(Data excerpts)

-- Opening Marker --

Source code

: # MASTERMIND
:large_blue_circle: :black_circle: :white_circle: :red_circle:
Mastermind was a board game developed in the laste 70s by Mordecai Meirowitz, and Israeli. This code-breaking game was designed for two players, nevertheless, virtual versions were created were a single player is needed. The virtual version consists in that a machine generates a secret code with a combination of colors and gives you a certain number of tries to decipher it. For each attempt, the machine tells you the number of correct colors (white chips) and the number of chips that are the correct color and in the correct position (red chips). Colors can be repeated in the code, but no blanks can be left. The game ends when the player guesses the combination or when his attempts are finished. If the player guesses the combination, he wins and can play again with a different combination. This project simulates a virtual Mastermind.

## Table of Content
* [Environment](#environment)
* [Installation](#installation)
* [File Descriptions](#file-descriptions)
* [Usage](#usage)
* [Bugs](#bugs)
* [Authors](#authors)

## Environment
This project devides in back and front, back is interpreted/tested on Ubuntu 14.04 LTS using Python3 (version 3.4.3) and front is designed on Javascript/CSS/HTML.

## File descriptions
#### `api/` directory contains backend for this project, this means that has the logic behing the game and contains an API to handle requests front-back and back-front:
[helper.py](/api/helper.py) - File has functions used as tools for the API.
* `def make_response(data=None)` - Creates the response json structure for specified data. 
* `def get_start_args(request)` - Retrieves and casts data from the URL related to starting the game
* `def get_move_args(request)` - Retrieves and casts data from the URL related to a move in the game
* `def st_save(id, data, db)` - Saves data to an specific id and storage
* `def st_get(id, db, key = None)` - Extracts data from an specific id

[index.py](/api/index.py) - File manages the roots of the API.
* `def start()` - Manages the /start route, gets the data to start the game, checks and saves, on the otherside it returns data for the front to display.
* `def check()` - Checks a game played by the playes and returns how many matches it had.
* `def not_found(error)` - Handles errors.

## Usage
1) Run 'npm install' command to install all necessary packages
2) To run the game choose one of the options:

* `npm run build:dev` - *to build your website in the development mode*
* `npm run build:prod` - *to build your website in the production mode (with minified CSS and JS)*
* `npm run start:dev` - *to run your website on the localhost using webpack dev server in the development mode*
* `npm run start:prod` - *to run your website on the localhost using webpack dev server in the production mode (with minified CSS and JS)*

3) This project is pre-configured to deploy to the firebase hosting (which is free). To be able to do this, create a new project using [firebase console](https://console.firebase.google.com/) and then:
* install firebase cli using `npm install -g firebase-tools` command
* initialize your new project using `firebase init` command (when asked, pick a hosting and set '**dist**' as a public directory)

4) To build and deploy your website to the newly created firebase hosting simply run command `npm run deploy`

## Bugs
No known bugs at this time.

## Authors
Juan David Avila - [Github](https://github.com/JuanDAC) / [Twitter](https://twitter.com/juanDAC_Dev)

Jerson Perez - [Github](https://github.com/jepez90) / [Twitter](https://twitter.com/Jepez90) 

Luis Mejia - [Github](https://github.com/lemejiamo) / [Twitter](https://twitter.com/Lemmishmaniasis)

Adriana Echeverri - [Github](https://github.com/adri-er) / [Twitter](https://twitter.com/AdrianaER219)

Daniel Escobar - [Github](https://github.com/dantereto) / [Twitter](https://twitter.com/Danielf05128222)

-- Closing Marker --

Exercise instructions ::
Go through the entries above and copy each line holding the string "Github".

Reply to the exercise ::
Juan David Avila - [Github](https://github.com/JuanDAC) / [Twitter](https://twitter.com/juanDAC_Dev)
Jerson Perez - [Github](https://github.com/jepez90) / [Twitter](https://twitter.com/Jepez90) 
Luis Mejia - [Github](https://github.com/lemejiamo) / [Twitter](https://twitter.com/Lemmishmaniasis)
Adriana Echeverri - [Github](https://github.com/adri-er) / [Twitter](https://twitter.com/AdrianaER219)
Daniel Escobar - [Github](https://github.com/dantereto) / [Twitter](https://twitter.com/Danielf05128222)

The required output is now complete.